Congress, primarily led by Senator Orrin Hatch, had attempted to create legislation prior to the CLOUD Act to amend the SCA with the concerns of Microsoft and other technology companies with respect to foreign privacy rights. The Law Enforcement Access to Data Stored Abroad Act (LEADS Act) in 2015 and the International Communications Privacy Act (ICPA) in 2017 were both previous bills intended to amend the SCA but which failed to gain passage.

== Provisions ==
The CLOUD Act asserts that U.S. data and communication companies must provide stored data for a customer or subscriber on any server they own and operate when requested by warrant, but provides mechanisms for the companies or the courts to reject or challenge these if they believe the request violates the privacy rights of the foreign country the data is stored in.

It also provides an alternative and expedited route to MLATs through "executive agreements"; the executive branch is given the ability to enter into bi-lateral agreements with foreign countries to provide requested data related to its citizens in a streamlined manner, as long as the Attorney General, with concurrence of the Secretary of State, agree that the foreign country has sufficient protections in place to restrict access to data related to United States citizens. The first such agreement was with the United Kingdom. There is a FAQ appended to the white paper published by the U.S. Department of Justice.

== Support and opposition ==
The CLOUD Act received support from the Department of Justice and from major technology companies like Microsoft, AWS, Apple, and Google. The bill was criticized by several civil rights groups, including the Electronic Frontier Foundation, the American Civil Liberties Union, Amnesty International, and Human Rights Watch. These groups argued that the bill stripped away Fourth Amendment rights against unreasonable searches and seizures, since the government could enter into data rights sharing agreements with foreign countries and bypass U.S. courts, and affected users would not have to be notified when such warrants were issued. Some of these groups feared the government would not fully review requests from foreign countries for their citizens' stored on servers in the U.S., potentially allowing such data to be used in bad faith in those countries.

==Passage and aftermath==
After being introduced in the 115th United States Congress as H.R.4943, the act was included as a section of the Consolidated Appropriations Act, 2018, an omnibus spending bill, which passed both houses of Congress and was signed into law, P.L. 115–141, on March 23, 2018.

On April 17, 2018, the Supreme Court, based on concurring briefs submitted by the Department of Justice, vacated the Microsoft Corp. v. United States and remanded it back to lower court to do the same, as the Department of Justice was able to secure a new warrant under the CLOUD Act and was no longer pursuing the initial warrant, rendering the case moot.

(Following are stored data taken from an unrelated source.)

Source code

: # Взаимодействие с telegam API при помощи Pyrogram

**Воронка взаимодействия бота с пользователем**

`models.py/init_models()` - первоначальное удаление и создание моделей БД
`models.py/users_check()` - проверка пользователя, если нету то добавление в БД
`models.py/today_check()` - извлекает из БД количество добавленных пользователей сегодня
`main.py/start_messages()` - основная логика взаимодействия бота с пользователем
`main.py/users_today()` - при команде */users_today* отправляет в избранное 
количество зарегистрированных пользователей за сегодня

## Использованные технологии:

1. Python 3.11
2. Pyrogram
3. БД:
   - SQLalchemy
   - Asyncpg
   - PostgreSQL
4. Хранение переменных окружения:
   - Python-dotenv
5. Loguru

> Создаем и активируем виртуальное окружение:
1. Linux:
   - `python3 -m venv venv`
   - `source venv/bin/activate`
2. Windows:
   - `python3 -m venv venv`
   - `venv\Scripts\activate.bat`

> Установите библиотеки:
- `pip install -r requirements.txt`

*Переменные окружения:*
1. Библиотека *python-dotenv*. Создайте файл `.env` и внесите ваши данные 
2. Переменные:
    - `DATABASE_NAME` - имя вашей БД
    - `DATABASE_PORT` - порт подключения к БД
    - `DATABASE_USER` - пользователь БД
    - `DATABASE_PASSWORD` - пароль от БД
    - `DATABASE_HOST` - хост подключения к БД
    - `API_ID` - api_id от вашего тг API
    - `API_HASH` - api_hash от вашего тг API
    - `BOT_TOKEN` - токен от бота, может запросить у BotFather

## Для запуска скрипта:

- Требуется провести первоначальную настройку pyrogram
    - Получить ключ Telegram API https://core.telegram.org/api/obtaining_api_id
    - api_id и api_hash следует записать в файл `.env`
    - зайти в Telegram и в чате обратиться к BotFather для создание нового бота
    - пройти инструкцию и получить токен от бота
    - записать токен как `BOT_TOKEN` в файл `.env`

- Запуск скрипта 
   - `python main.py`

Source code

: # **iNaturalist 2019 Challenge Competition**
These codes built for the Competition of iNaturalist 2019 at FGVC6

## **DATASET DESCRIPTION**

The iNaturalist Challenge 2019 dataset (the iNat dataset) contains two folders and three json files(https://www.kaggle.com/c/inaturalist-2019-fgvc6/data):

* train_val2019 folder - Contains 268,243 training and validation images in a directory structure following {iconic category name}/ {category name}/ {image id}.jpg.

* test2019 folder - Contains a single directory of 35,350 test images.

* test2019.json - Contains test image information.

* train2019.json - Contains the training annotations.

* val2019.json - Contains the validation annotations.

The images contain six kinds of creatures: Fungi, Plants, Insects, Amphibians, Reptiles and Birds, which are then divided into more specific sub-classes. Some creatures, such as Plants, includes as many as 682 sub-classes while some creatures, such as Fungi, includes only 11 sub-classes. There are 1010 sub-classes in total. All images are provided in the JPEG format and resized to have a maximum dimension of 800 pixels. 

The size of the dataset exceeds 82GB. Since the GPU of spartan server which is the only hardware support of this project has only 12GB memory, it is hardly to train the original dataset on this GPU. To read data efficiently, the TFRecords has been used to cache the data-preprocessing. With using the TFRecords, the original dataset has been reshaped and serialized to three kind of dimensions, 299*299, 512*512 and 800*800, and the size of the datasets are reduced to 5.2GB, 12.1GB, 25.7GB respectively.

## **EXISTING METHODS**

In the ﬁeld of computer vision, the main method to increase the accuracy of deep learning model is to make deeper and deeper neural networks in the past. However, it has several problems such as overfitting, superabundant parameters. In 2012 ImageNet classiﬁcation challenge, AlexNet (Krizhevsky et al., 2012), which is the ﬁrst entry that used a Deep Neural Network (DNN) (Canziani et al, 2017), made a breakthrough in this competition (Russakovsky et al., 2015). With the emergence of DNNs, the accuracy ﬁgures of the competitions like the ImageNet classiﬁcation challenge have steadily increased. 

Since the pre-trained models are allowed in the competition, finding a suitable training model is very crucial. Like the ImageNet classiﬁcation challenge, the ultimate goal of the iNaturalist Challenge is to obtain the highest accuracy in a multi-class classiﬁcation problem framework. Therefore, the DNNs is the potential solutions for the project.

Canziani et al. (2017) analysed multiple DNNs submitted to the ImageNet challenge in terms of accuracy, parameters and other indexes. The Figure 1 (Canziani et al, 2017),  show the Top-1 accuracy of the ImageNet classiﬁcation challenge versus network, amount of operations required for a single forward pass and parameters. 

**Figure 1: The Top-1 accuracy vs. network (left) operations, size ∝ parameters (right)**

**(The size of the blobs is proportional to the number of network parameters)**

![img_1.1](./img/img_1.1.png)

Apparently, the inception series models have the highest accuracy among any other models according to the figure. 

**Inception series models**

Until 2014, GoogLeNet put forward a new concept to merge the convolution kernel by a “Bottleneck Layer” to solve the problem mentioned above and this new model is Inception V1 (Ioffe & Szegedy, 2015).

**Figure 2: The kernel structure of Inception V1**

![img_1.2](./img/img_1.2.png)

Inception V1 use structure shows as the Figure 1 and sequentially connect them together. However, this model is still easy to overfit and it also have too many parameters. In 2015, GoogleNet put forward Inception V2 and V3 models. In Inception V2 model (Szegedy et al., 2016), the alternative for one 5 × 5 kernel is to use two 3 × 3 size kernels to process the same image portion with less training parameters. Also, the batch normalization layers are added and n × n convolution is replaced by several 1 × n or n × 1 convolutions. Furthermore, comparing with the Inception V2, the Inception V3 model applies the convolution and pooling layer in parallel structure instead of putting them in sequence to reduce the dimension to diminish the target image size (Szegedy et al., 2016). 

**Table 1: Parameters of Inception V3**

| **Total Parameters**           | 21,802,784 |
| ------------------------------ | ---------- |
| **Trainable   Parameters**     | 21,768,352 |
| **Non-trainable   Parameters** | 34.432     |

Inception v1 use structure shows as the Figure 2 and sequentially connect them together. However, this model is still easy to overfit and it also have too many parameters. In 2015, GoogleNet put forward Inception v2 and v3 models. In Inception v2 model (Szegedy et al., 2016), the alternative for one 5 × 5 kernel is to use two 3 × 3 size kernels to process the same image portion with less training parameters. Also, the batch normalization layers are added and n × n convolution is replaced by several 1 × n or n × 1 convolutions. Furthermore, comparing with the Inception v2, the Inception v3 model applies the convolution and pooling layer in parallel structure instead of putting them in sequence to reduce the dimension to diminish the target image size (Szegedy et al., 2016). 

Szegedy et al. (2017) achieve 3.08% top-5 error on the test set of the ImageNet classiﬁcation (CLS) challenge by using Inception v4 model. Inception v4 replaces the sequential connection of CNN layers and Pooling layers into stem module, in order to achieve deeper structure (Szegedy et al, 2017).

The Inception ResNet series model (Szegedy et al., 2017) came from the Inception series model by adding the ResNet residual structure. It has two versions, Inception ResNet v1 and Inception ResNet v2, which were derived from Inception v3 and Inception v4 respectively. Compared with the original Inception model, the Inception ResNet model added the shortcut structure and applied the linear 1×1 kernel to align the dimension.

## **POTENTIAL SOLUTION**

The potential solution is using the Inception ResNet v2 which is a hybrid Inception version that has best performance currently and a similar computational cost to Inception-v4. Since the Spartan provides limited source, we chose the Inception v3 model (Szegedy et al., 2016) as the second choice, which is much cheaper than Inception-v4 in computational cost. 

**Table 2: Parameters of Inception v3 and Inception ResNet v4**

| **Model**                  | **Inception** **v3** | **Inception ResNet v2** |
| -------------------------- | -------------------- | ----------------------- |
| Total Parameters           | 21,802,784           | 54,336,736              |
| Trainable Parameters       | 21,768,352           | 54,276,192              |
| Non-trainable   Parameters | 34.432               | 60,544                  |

=== International reactions ===
The European Data Protection Supervisor (EDPS) viewed the CLOUD Act as a law in possible conflict with the GDPR. The German Commissioner for Data Protection has warned against the use of US based Amazon Web Services for storing sensitive data for the Federal Police.

The law has been viewed as a parallel to China's National Intelligence Law.

Following the CLOUD Act's passage, numerous countries have enacted measures to keep data within their borders.

== Extraterritorial scope ==
The CLOUD Act allows United States authorities to request data from cloud providers and other covered service providers regardless of where the data is physically stored. The act is not limited to companies based in the United States. It applies to "all electronic communication service or remote computing service providers that operate or have a legal presence in the U.S". Courts can require parent companies to provide data held by their subsidiaries.